To sum up, the rights of the individual in respect of land are as follows:- First, he may have access on request to any vacant land subject to the fulfilment of his duties to pay the rent and maintain the land in good condition. For this purpose a land registry, such as the one now in existence, could be used and the holder's title to possession could be evidenced by a land registry certificate. Secondly, the landholder in possession may use his land as he pleases, provided he does not reduce its value or the value of the surrounding land or in any way cause a nuisance to his neighbours, and provided he conforms to the general regulations which the authority may make to secure that the possession of land is not abused. Thirdly, he may challenge the rent charged against him if the valuation does not conform to the principles laid down for its assessment, and he may have access to a land map showing the values set on all parcels of land for the current rent period. Fourthly, he may, by action in the Courts, restrain his neighbours from so using their land as to infringe his rights on his land. Fifthly, he may remain in possession of his land indefinitely except in those special cases where the public authority requires the land for one or other of the public services. Lastly, he will have an absolute property right in any improvement he makes in or puts upon his land. In the event of the public authority requiring his land for one of the public services, he shall be entitled to compensation for any improvements on his land at their full market value, and compensation for the cost to which he is put by moving to another site.

These principles would lay the foundation for real freedom which would extend to all members of the community. Life begins on the land, and unless a man's rights and duties in respect of land conform to the principles of justice, poverty and insecurity must result.

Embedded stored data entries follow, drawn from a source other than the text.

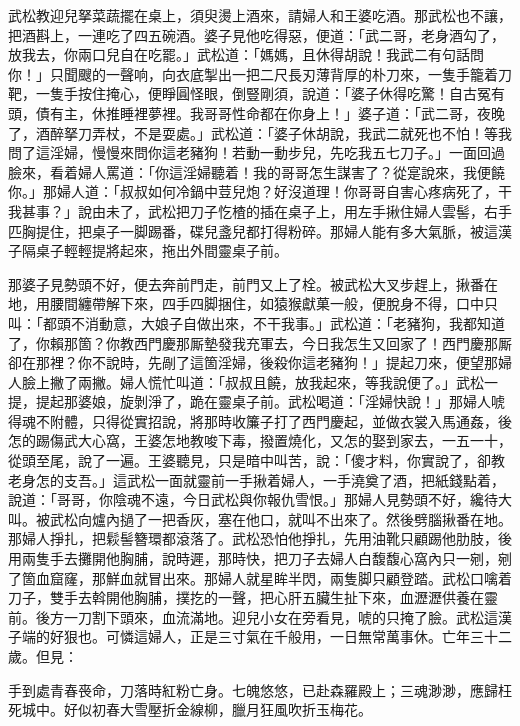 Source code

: 武松教迎兒拏菜蔬擺在桌上，須臾燙上酒來，請婦人和王婆吃酒。那武松也不讓，把酒斟上，一連吃了四五碗酒。婆子見他吃得惡，便道：「武二哥，老身酒勾了，放我去，你兩口兒自在吃罷。」武松道：「媽媽，且休得胡說！我武二有句話問你！」只聞颼的一聲响，向衣底掣出一把二尺長刃薄背厚的朴刀來，一隻手籠着刀靶，一隻手按住掩心，便睜圓怪眼，倒豎剛須，說道：「婆子休得吃驚！自古冤有頭，債有主，休推睡裡夢裡。我哥哥性命都在你身上！」婆子道：「武二哥，夜晚了，酒醉拏刀弄杖，不是耍處。」武松道：「婆子休胡說，我武二就死也不怕！等我問了這淫婦，慢慢來問你這老豬狗！若動一動步兒，先吃我五七刀子。」一面回過臉來，看着婦人罵道：「你這淫婦聽着！我的哥哥怎生謀害了？從寔說來，我便饒你。」那婦人道：「叔叔如何冷鍋中荳兒炮？好沒道理！你哥哥自害心疼病死了，干我甚事？」說由未了，武松把刀子忔楂的插在桌子上，用左手揪住婦人雲髻，右手匹胸提住，把桌子一脚踢番，碟兒盞兒都打得粉碎。那婦人能有多大氣脈，被這漢子隔桌子輕輕提將起來，拖出外間靈桌子前。

那婆子見勢頭不好，便去奔前門走，前門又上了栓。被武松大叉步趕上，揪番在地，用腰間纏帶解下來，四手四脚捆住，如猿猴獻菓一般，便脫身不得，口中只叫：「都頭不消動意，大娘子自做出來，不干我事。」武松道：「老豬狗，我都知道了，你賴那箇？你教西門慶那厮墊發我充軍去，今日我怎生又回家了！西門慶那厮卻在那裡？你不說時，先剮了這箇淫婦，後殺你這老豬狗！」提起刀來，便望那婦人臉上撇了兩撇。婦人慌忙叫道：「叔叔且饒，放我起來，等我說便了。」武松一提，提起那婆娘，旋剝淨了，跪在靈桌子前。武松喝道：「淫婦快說！」那婦人唬得魂不附體，只得從實招說，將那時收簾子打了西門慶起，並做衣裳入馬通姦，後怎的踢傷武大心窩，王婆怎地教唆下毒，撥置燒化，又怎的娶到家去，一五一十，從頭至尾，說了一遍。{}王婆聽見，只是暗中叫苦，說：「傻才料，你實說了，卻教老身怎的支吾。」{}這武松一面就靈前一手揪着婦人，一手澆奠了酒，把紙錢點着，說道：「哥哥，你陰魂不遠，今日武松與你報仇雪恨。」那婦人見勢頭不好，纔待大叫。被武松向爐內撾了一把香灰，塞在他口，就叫不出來了。然後劈腦揪番在地。那婦人掙扎，把鬏髻簪環都滾落了。{}武松恐怕他掙扎，先用油靴只顧踢他肋肢，後用兩隻手去攤開他胸脯，說時遲，那時快，把刀子去婦人白馥馥心窩內只一剜，剜了箇血窟窿，那鮮血就冒出來。那婦人就星眸半閃，兩隻脚只顧登踏。武松口噙着刀子，雙手去斡開他胸脯，撲扢的一聲，把心肝五臟生扯下來，血瀝瀝供養在靈前。後方一刀割下頭來，血流滿地。{}迎兒小女在旁看見，唬的只掩了臉。武松這漢子端的好狠也。可憐這婦人，正是三寸氣在千般用，一日無常萬事休。亡年三十二歲。但見：

\begin{myquote}
手到處青春䘮命，刀落時紅粉亡身。七魄悠悠，已赴森羅殿上；三魂渺渺，應歸枉死城中。好似初春大雪壓折金線柳，臘月狂風吹折玉梅花。
\end{myquote}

As has been seen before, private property in land is a denial of the fundamental rights and duties of men in respect of land, but security of possession is an essential requirement for individual freedom. The citizen's home should be his castle, and his place of work should be free from invasion, provided always that he does not use these possessions to the damage of others.

Under such a condition there will be ample land of every kind to spare. Men can always find employment on land, and under such conditions unemployment could not exist. The struggle for work which holds wages down would cease and wages would rise to their true level, each man being able to demand his full value, that is to say, all that he could produce for himself as his own master on the best land open to use. Again, the speculation in land, which consists of the withholding of land, would be impossible. Quite contrary to the effect produced by the withholding of land, production would be maintained at its maximum. The result would be that those unhealthy booms engendered by restrictions in production could not take place and the industrial slump which must follow these booms would be a thing of the past. Yet again, the heavy and crippling burden of taxation which is now borne by industry would be unnecessary and could be removed. This in itself would cause a rise in production to the benefit of all.

These conditions would lay the foundation of a truly healthy society and would make possible the fulfilment of all the principles of justice which rest upon the fundamental truth that every man has an equal right to live. What further and other measures are necessary to secure to every man the full reward for his labour will be discussed in the second part of this book. This much, however, is certain - no other measures can be of avail where human relations in respect of land are based on false conceptions.